• [Try it] Every line below that contains the word "hozzáférést" must be copied.

• [Provided material]
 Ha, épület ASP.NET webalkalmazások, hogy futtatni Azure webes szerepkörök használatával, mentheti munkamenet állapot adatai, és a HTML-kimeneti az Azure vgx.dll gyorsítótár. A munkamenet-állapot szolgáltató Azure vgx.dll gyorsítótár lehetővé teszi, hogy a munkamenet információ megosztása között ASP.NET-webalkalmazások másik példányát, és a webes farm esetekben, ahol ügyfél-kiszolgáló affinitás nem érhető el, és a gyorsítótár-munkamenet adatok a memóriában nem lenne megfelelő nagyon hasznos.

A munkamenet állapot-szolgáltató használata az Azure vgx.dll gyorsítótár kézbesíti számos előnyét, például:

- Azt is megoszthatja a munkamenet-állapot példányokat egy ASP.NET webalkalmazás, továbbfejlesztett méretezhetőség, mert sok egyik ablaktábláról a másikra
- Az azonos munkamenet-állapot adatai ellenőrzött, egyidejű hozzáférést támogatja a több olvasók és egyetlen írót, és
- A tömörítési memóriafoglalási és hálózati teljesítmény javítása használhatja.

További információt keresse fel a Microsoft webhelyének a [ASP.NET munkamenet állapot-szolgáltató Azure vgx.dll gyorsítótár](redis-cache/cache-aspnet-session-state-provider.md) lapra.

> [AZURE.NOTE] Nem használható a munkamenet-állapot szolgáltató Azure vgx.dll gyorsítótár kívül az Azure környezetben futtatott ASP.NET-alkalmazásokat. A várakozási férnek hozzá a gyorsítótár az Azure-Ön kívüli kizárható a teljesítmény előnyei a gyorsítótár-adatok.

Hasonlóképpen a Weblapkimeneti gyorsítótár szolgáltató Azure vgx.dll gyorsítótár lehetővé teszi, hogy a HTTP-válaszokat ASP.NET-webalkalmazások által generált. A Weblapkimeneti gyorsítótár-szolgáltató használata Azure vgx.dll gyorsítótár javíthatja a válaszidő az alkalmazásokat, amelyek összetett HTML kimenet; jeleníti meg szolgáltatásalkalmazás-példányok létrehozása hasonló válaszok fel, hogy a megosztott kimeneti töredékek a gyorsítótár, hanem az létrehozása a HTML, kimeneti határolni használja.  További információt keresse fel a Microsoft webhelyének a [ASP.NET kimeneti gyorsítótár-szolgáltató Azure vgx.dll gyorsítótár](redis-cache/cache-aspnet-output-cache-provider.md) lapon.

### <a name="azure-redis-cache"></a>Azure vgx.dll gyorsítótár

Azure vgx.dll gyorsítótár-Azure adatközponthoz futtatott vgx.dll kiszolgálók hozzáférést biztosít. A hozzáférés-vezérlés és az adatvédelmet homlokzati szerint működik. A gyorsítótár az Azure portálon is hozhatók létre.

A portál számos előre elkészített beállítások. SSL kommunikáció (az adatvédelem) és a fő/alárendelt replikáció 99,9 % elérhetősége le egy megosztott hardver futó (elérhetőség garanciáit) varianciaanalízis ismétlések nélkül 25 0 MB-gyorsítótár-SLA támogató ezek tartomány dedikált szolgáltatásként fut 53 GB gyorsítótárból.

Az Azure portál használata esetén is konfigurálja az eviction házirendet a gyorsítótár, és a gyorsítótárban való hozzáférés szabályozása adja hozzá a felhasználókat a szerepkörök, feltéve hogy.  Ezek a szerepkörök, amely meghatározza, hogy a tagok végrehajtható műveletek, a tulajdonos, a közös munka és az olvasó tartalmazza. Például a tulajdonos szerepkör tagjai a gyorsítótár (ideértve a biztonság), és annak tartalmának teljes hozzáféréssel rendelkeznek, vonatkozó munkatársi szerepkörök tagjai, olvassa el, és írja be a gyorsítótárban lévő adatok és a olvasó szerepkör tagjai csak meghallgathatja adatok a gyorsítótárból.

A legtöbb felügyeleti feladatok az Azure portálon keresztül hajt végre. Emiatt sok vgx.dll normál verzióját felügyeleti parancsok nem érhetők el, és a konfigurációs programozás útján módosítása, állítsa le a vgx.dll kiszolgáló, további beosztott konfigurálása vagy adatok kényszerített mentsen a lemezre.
...
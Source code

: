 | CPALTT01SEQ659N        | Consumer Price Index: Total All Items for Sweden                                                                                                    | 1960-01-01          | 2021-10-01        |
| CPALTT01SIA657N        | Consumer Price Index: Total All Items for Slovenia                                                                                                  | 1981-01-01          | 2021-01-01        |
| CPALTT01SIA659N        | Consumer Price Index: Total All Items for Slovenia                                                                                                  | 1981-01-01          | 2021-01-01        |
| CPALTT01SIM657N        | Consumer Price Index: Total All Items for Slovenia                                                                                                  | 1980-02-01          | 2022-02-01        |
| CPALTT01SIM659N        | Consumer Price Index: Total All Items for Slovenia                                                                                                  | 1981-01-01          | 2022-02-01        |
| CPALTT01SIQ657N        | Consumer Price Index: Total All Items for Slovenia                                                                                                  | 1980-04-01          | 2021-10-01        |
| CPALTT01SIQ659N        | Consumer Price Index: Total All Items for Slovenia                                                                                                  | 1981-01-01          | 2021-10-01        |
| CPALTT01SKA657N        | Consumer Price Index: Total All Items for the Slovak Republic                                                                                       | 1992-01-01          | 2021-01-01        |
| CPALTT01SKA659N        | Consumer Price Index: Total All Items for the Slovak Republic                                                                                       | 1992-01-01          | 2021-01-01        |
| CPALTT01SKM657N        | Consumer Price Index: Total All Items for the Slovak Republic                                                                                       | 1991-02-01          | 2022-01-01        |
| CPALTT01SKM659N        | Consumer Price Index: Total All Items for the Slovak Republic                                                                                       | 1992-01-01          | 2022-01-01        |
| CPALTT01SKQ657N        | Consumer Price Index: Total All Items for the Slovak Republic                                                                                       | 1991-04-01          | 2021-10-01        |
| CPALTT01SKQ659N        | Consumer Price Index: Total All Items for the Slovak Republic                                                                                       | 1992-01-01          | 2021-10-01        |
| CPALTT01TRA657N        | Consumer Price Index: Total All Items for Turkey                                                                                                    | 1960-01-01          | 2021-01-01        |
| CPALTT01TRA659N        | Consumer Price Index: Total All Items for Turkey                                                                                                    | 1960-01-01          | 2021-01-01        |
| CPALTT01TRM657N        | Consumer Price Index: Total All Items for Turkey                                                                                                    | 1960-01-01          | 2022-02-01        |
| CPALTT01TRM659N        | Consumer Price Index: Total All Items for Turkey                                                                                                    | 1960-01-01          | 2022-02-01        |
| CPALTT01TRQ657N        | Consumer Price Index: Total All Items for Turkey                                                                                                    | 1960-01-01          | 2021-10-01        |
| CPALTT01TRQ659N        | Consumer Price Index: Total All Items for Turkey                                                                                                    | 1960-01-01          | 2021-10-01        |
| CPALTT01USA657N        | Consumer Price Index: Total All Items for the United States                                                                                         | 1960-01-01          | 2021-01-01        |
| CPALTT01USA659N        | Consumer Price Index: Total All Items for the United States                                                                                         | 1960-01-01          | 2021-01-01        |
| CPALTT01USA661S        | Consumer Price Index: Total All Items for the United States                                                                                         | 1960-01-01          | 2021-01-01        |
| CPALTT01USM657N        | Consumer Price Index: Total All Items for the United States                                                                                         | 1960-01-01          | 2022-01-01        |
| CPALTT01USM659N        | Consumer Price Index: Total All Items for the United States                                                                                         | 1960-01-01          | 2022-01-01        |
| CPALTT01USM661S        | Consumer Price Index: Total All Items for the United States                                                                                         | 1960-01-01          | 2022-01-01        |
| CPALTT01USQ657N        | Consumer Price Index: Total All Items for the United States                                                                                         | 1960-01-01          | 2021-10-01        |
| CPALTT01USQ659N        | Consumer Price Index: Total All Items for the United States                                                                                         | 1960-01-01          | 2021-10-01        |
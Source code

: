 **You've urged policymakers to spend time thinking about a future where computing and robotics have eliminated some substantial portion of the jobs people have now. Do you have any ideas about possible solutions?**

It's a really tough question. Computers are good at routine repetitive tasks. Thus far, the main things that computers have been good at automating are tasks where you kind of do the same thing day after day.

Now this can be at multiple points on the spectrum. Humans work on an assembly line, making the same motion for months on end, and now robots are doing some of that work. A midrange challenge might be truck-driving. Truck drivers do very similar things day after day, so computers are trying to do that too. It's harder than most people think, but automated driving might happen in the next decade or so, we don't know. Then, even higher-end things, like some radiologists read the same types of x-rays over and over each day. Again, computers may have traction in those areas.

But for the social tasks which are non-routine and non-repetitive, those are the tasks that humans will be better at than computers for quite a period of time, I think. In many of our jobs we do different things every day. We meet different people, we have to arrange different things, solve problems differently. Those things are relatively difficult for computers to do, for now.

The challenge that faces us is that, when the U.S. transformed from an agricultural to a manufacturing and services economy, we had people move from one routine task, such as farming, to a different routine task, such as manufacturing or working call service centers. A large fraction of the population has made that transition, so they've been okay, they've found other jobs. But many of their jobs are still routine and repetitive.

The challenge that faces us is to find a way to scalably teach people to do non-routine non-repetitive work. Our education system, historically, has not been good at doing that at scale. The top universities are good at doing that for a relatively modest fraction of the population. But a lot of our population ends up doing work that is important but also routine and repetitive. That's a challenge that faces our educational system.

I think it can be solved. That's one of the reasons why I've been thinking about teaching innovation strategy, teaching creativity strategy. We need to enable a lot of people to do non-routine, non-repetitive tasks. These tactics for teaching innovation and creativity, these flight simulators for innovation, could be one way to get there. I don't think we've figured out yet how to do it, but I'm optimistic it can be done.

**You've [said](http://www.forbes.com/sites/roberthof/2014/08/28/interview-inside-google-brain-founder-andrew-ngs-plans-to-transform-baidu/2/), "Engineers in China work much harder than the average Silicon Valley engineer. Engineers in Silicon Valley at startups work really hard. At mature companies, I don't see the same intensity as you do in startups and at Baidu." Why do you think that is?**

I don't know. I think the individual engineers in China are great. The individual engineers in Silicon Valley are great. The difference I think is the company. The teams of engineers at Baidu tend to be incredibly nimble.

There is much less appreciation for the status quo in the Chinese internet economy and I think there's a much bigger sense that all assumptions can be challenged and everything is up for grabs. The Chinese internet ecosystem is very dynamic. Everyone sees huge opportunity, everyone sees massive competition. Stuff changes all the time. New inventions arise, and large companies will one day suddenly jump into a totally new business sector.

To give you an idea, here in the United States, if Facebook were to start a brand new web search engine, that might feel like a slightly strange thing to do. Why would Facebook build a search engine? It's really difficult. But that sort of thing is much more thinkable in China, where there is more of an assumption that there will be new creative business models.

• [Response]
- Az azonos munkamenet-állapot adatai ellenőrzött, egyidejű hozzáférést támogatja a több olvasók és egyetlen írót, és
Azure vgx.dll gyorsítótár-Azure adatközponthoz futtatott vgx.dll kiszolgálók hozzáférést biztosít. A hozzáférés-vezérlés és az adatvédelmet homlokzati szerint működik. A gyorsítótár az Azure portálon is hozhatók létre.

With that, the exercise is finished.